I feel the same way about the Capitol Limited between Harper's Ferry and Pittsburgh. A very, very pretty ride with much natural beauty and glimpses of (what I think another thread called) "decayed industrial grandeur."

The Vermonter will definitely go on my bucket list.


----------



## MontanaJim (Aug 23, 2022)

been on the CL between Harpers Ferry and Pittsburgh many a time. Stayed in Harpers Ferry too. Yes its a nice stretch. 

Re the Vermonter--a fantastic day trip would be (assuming one is from out of state) to come to Burlington (Essex Jct stop if coming on Vermonter) by car or plane if not by train. Then take a day trip to a point south--my suggestion is Bellows Falls or Brattleboro. Do it in summer when daylight is longest, or in fall to see fall colors. You take the NB train back to Essex Jct. Or stay in St Albans at beginning/end of the line. St Albans is a nice little town.


----------



## BalmyZephyr (Nov 19, 2022)

I'll add on to this thread since we are currently planning a bucket list round trip on the Vermonter, probably early December 2022. People (above) are saying the Hampton Inn in St. Albans is expensive but I see $135 for a Sunday night, double with two queens, fridge, and hot breakfast. Good! No doubt a weekend or Xmas vacay ski time would be much higher, but we can go any day.

We chose winter to go, to get longer views, as we did with the Cardinal last year. Some snow would be, um, icing on the cake. We both went to school in Putney VT and it will feel like home, only on a train we've never ridden! (In those days we took the bus.) In June I stayed at the old Putney Depot airbnb and photographed this train zooming by.

We live in RI so we'll drive 20 minutes to Kingston, park for free, ride to New Haven, change to the Vermonter, go all the way up to St.
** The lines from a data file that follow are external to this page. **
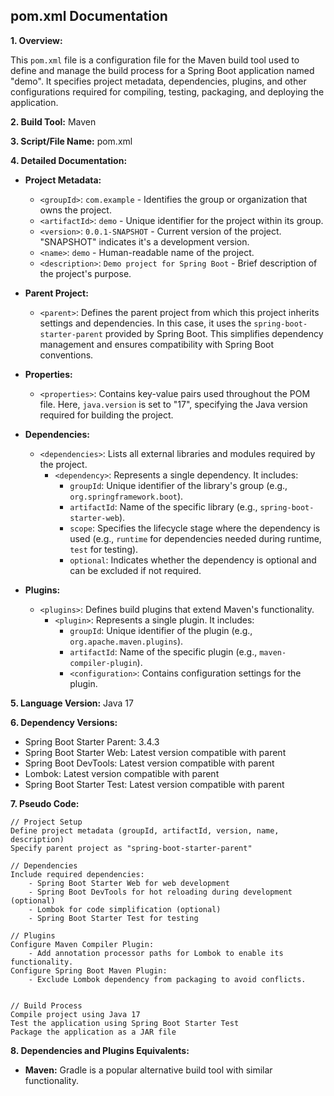##  pom.xml Documentation

**1. Overview:**

This `pom.xml` file is a configuration file for the Maven build tool used to define and manage the build process for a Spring Boot application named "demo". It specifies project metadata, dependencies, plugins, and other configurations required for compiling, testing, packaging, and deploying the application.

**2. Build Tool:** Maven

**3. Script/File Name:** pom.xml

**4. Detailed Documentation:**

* **Project Metadata:**
    -  `<groupId>`: `com.example` - Identifies the group or organization that owns the project.
    - `<artifactId>`: `demo` - Unique identifier for the project within its group.
    - `<version>`: `0.0.1-SNAPSHOT` - Current version of the project. "SNAPSHOT" indicates it's a development version.
    - `<name>`: `demo` -  Human-readable name of the project.
    - `<description>`: `Demo project for Spring Boot` - Brief description of the project's purpose.

* **Parent Project:**
    - `<parent>`: Defines the parent project from which this project inherits settings and dependencies. In this case, it uses the `spring-boot-starter-parent` provided by Spring Boot. This simplifies dependency management and ensures compatibility with Spring Boot conventions.

* **Properties:**
    - `<properties>`: Contains key-value pairs used throughout the POM file. Here, `java.version` is set to "17", specifying the Java version required for building the project.

* **Dependencies:**
    - `<dependencies>`: Lists all external libraries and modules required by the project. 
        -  `<dependency>`: Represents a single dependency. It includes:
            - `groupId`: Unique identifier of the library's group (e.g., `org.springframework.boot`).
            - `artifactId`: Name of the specific library (e.g., `spring-boot-starter-web`).
            - `scope`: Specifies the lifecycle stage where the dependency is used (e.g., `runtime` for dependencies needed during runtime, `test` for testing).
            - `optional`: Indicates whether the dependency is optional and can be excluded if not required.

* **Plugins:**
    - `<plugins>`: Defines build plugins that extend Maven's functionality. 
        -  `<plugin>`: Represents a single plugin. It includes:
            - `groupId`: Unique identifier of the plugin (e.g., `org.apache.maven.plugins`).
            - `artifactId`: Name of the specific plugin (e.g., `maven-compiler-plugin`).
            - `<configuration>`: Contains configuration settings for the plugin.

**5. Language Version:** Java 17

**6. Dependency Versions:**

* Spring Boot Starter Parent: 3.4.3
* Spring Boot Starter Web: Latest version compatible with parent
* Spring Boot DevTools: Latest version compatible with parent
* Lombok: Latest version compatible with parent
* Spring Boot Starter Test: Latest version compatible with parent

**7. Pseudo Code:**

```
// Project Setup
Define project metadata (groupId, artifactId, version, name, description)
Specify parent project as "spring-boot-starter-parent"

// Dependencies
Include required dependencies:
    - Spring Boot Starter Web for web development
    - Spring Boot DevTools for hot reloading during development (optional)
    - Lombok for code simplification (optional)
    - Spring Boot Starter Test for testing

// Plugins
Configure Maven Compiler Plugin:
    - Add annotation processor paths for Lombok to enable its functionality.
Configure Spring Boot Maven Plugin:
    - Exclude Lombok dependency from packaging to avoid conflicts.


// Build Process
Compile project using Java 17
Test the application using Spring Boot Starter Test
Package the application as a JAR file

```

**8. Dependencies and Plugins Equivalents:**

* **Maven:** Gradle is a popular alternative build tool with similar functionality.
Albans, walk to the Hampton Inn, get up super early and walk around town (very nice, I've been there), and take the train back in full daylight all the way.

Any advice? New Haven train station eats? Worth getting BC for rear view? We usually sit in the cafe car.


----------



## BalmyZephyr (Nov 19, 2022)

BalmyZephyr said:


> People (above) are saying the Hampton Inn in St. Albans is expensive but I see $135 for a Sunday night, double with two queens, fridge, and hot breakfast. Good! No doubt a weekend or Xmas vacay ski time would be much higher, but we can go any day.


Oops, when I entered the date we want to go, and selected refundable, it became $197. Expensive. You all are right. But the train is really cheap!

We chose a day with a full moon, so maybe the view will be brightly lit going NB.


----------



## AmtrakBlue (Nov 19, 2022)

BalmyZephyr said:


> I'll add on to this thread since we are currently planning a bucket list round trip on the Vermonter, probably early December 2022. People (above) are saying the Hampton Inn in St. Albans is expensive but I see $135 for a Sunday night, double with two queens, fridge, and hot breakfast. Good! No doubt a weekend or Xmas vacay ski time would be much higher, but we can go any day.
> 
> We chose winter to go, to get longer views, as we did with the Cardinal last year. Some snow would be, um, icing on the cake. We both went to school in Putney VT and it will feel like home, only on a train we've never ridden! (In those days we took the bus.) In June I stayed at the old Putney Depot airbnb and photographed this train zooming by.
> 
> ...


BC is in the back half of the last car and the cafe is in the front half. So not as many tables and the crew takes up one of them.


----------



## Mystic River Dragon (Nov 19, 2022)

BalmyZephyr said:


> I'll add on to this thread since we are currently planning a bucket list round trip on the Vermonter, probably early December 2022. People (above) are saying the Hampton Inn in St. Albans is expensive but I see $135 for a Sunday night, double with two queens, fridge, and hot breakfast. Good! No doubt a weekend or Xmas vacay ski time would be much higher, but we can go any day.
> 
> We chose winter to go, to get longer views, as we did with the Cardinal last year. Some snow would be, um, icing on the cake. We both went to school in Putney VT and it will feel like home, only on a train we've never ridden! (In those days we took the bus.) In June I stayed at the old Putney Depot airbnb and photographed this train zooming by.
> 
> ...



The New Haven train station is very nice. 
I haven’t been there for several years, so I don’t know what the food situation is now. They used to have two Dunkin’ Donuts—one upstairs in the main hall and one downstairs. I used to go to the one downstairs because it was much less crowded. There was also a Sbarros I think and a nice convenience store with snacks.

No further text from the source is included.